Cloned Animals The US government has announced that milk and meat from cloned animals is safe. Within hours of this announcement, food companies insisted that they had no plans to sell such products and consumer groups confirmed that Americans had no plans or desires to eat such products.

According to academics and industry officials, the target market for cloning technology is stud farms and breeders, and not the dairy farms and cattle ranches that contribute to the nation’s food supply.

“The average farmer is not likely to clone animals. Cloning is not for standard production,” said Terry Etherton, a professor of animal nutrition at Pennsylvania State University.

Moreover, breeders are more likely to reserve the very expensive cloning techniques for their most prized studs, due to the availability of cheaper reproductive technologies.

With costs ranging from $15,000 to $20,000, cloning is not in the budget for most farmers, said Leo Timms, a professor in the Department of Animal Science at Iowa State University.

Timms added that this would be an investment that was not very likely to pat off for farmers raising animals for food. Even if consumers were comfortable wit clone encounters at the grocery store, that particular animal’s milk and meat are not worth any more than any other animal, said Timms.

According to David Faber, president of Trans Ova Gentics of Sioux Center, Iowa, which happens to be one of the two main US cloning companies, there are plenty of more affordable reproductive technologies like artificial insemination and in-vitro fertilization.

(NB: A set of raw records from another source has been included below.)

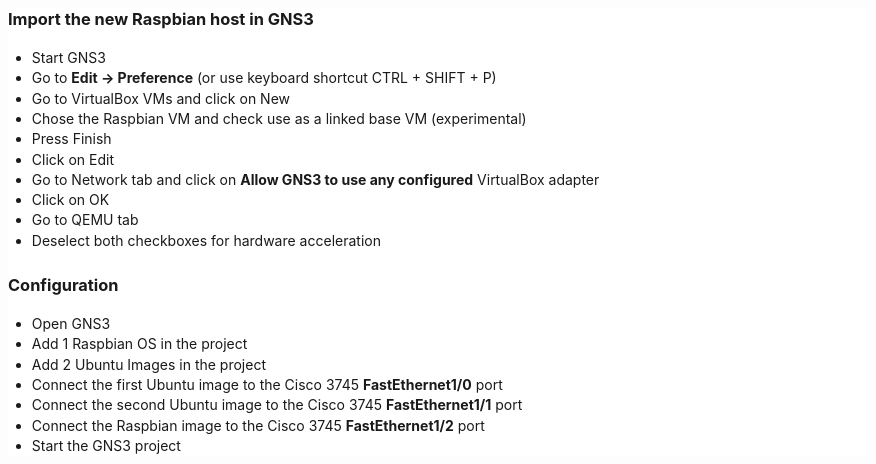 ### Import the new Raspbian host in GNS3
- Start GNS3
- Go to **Edit -> Preference** (or use keyboard shortcut CTRL + SHIFT + P)
- Go to VirtualBox VMs and click on New
- Chose the Raspbian VM and check use as a linked base VM (experimental)
- Press Finish
- Click on Edit
- Go to Network tab and click on **Allow GNS3 to use any configured**
VirtualBox adapter
- Click on OK
- Go to QEMU tab
- Deselect both checkboxes for hardware acceleration

### Configuration
- Open GNS3
- Add 1 Raspbian OS in the project
- Add 2 Ubuntu Images in the project
- Connect the first Ubuntu image to the Cisco 3745 **FastEthernet1/0** port
- Connect the second Ubuntu image to the Cisco 3745 **FastEthernet1/1** port
- Connect the Raspbian image to the Cisco 3745 **FastEthernet1/2** port
- Start the GNS3 project
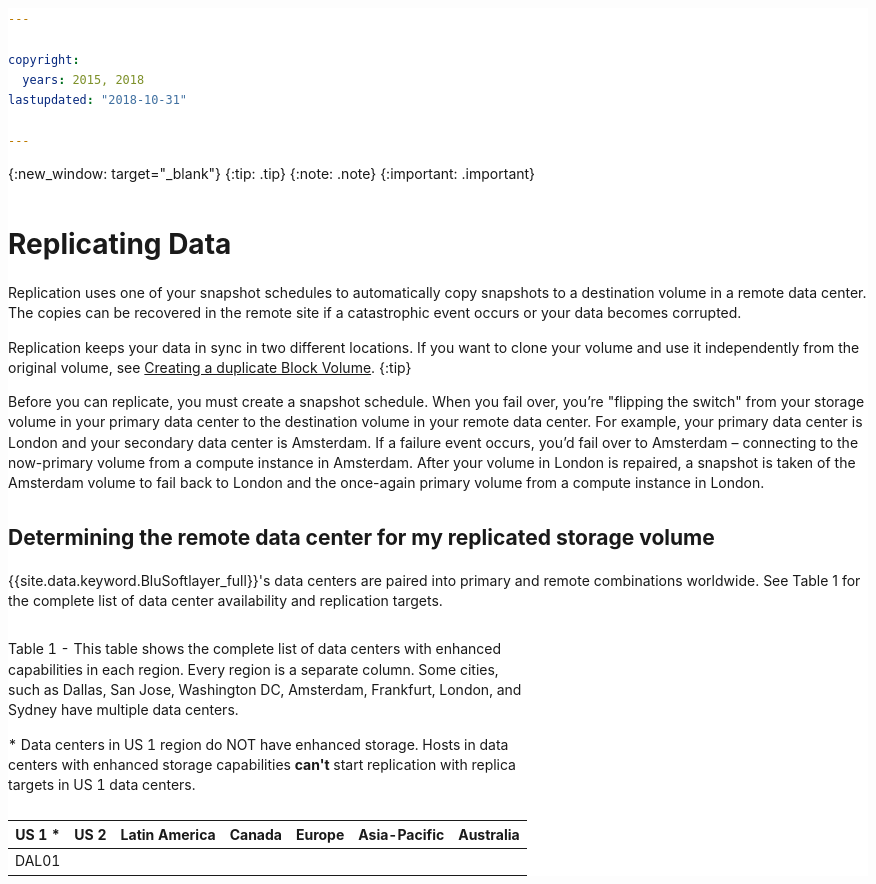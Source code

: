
 ```yaml
---

copyright:
  years: 2015, 2018
lastupdated: "2018-10-31"

---
```

{:new_window: target="_blank"}
{:tip: .tip}
{:note: .note}
{:important: .important}

# Replicating Data

Replication uses one of your snapshot schedules to automatically copy snapshots to a destination volume in a remote data center. The copies can be recovered in the remote site if a catastrophic event occurs or your data becomes corrupted.

Replication keeps your data in sync in two different locations. If you want to clone your volume and use it independently from the original volume, see [Creating a duplicate Block Volume](how-to-create-duplicate-volume.html).
{:tip}

Before you can replicate, you must create a snapshot schedule. When you fail over, you’re "flipping the switch" from your storage volume in your primary data center to the destination volume in your remote data center. For example, your primary data center is London and your secondary data center is Amsterdam. If a failure event occurs, you’d fail over to Amsterdam – connecting to the now-primary volume from a compute instance in Amsterdam. After your volume in London is repaired, a snapshot is taken of the Amsterdam volume to fail back to London and the once-again primary volume from a compute instance in London.


## Determining the remote data center for my replicated storage volume

{{site.data.keyword.BluSoftlayer_full}}'s data centers are paired into primary and remote combinations worldwide.
See Table 1 for the complete list of data center availability and replication targets.

<table>
  <caption style="text-align: left;"><p>Table 1 - This table shows the complete list of data centers with enhanced capabilities in each region. Every region is a separate column. Some cities, such as Dallas, San Jose, Washington DC, Amsterdam, Frankfurt, London, and Sydney have multiple data centers.</p>
  <p>&#42; Data centers in US 1 region do NOT have enhanced storage. Hosts in data centers with enhanced storage capabilities <strong>can't</strong> start replication with replica targets in US 1 data centers.</p>
  </caption>
  <thead>
    <tr>
      <th>US 1 &#42;</th>
      <th>US 2</th>
      <th>Latin America</th>
      <th>Canada</th>
      <th>Europe</th>
      <th>Asia-Pacific</th>
      <th>Australia</th>
    </tr>
  </thead>
  <tbody>
    <tr>
      <td>DAL01<br />
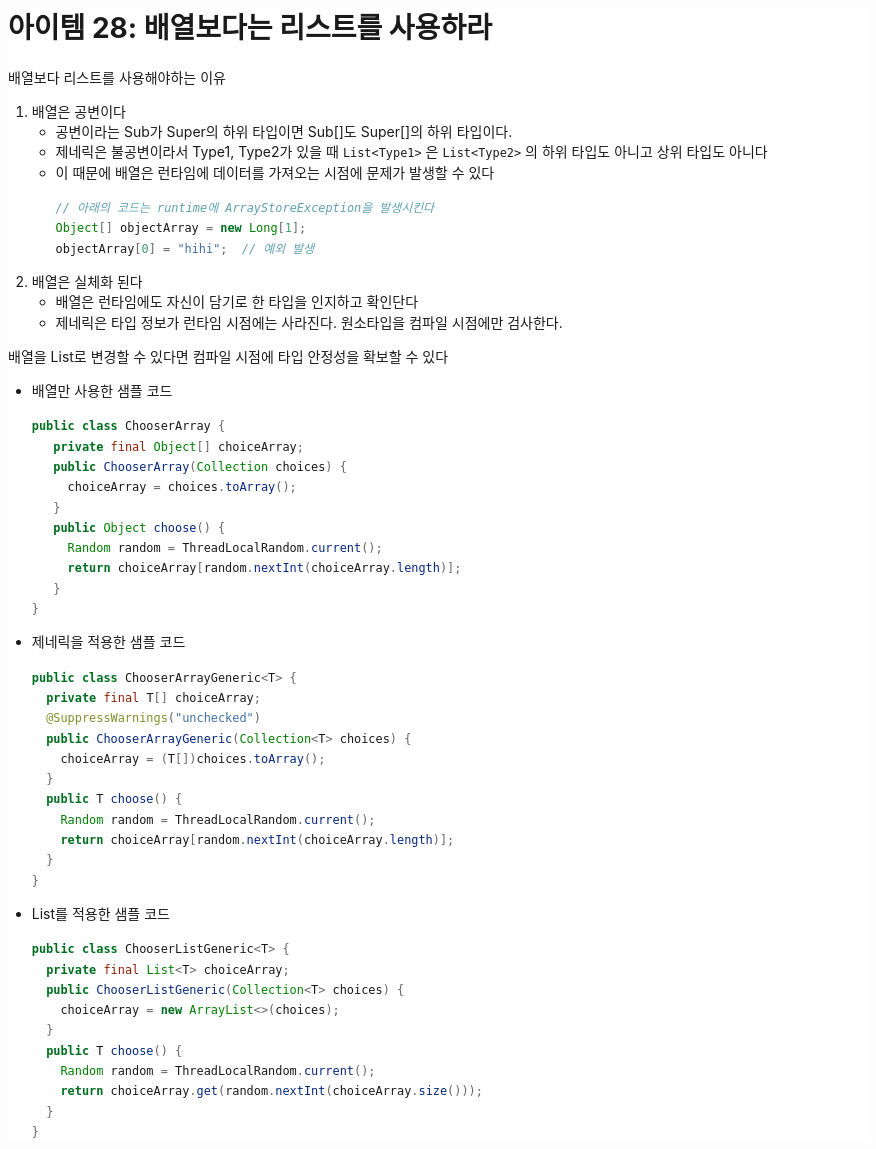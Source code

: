 # 아이템 28: 배열보다는 리스트를 사용하라
배열보다 리스트를 사용해야하는 이유
1. 배열은 공변이다
   - 공변이라는 Sub가 Super의 하위 타입이면 Sub[]도 Super[]의 하위 타입이다.
   - 제네릭은 불공변이라서 Type1, Type2가 있을 때 `List<Type1>` 은 `List<Type2>` 의 하위 타입도 아니고 상위 타입도 아니다
   - 이 때문에 배열은 런타임에 데이터를 가져오는 시점에 문제가 발생할 수 있다
      ```java
      // 아래의 코드는 runtime에 ArrayStoreException을 발생시킨다
      Object[] objectArray = new Long[1];
      objectArray[0] = "hihi";  // 예외 발생
      ```
2. 배열은 실체화 된다
   - 배열은 런타임에도 자신이 담기로 한 타입을 인지하고 확인단다
   - 제네릭은 타입 정보가 런타임 시점에는 사라진다. 원소타입을 컴파일 시점에만 검사한다. 

배열을 List<T>로 변경할 수 있다면 컴파일 시점에 타입 안정성을 확보할 수 있다
- 배열만 사용한 샘플 코드
   ```java
   public class ChooserArray {
      private final Object[] choiceArray;
      public ChooserArray(Collection choices) {
        choiceArray = choices.toArray();
      }
      public Object choose() {
        Random random = ThreadLocalRandom.current();
        return choiceArray[random.nextInt(choiceArray.length)];
      }
   }
   ```
- 제네릭을 적용한 샘플 코드
  ```java
  public class ChooserArrayGeneric<T> {
    private final T[] choiceArray;
    @SuppressWarnings("unchecked")
    public ChooserArrayGeneric(Collection<T> choices) {
      choiceArray = (T[])choices.toArray();
    }
    public T choose() {
      Random random = ThreadLocalRandom.current();
      return choiceArray[random.nextInt(choiceArray.length)];
    }
  }
  ```
- List<T>를 적용한 샘플 코드
  ```java
  public class ChooserListGeneric<T> {
    private final List<T> choiceArray;
    public ChooserListGeneric(Collection<T> choices) {
      choiceArray = new ArrayList<>(choices);
    }
    public T choose() {
      Random random = ThreadLocalRandom.current();
      return choiceArray.get(random.nextInt(choiceArray.size()));
    }
  }
  ```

The cost of producing an animal using artificial insemination ranges from $600 to $700.

Already, Viagen and Trans Ova Genetics have produced over 600 clones animals for US breeders, the vast majority of which include cattle including prize-winning cows and rodeo bulls.

Proponents say that breeding the old-fashioned way and via insemination provides another biological advantage in the form of genetic adaptation.

Now that the FDA announcement has been made, a number of ethical as well as moral concerns are cropping up.

“If you have moral objections to a particular food, or ethical objections to them, FDA’s saying, ‘Tough, you’ve got to eat it,'” said Carol Tucker-Foreman of the Consumer Federation of America, who pledged to push for more food producers to shun clone-derived ingredients.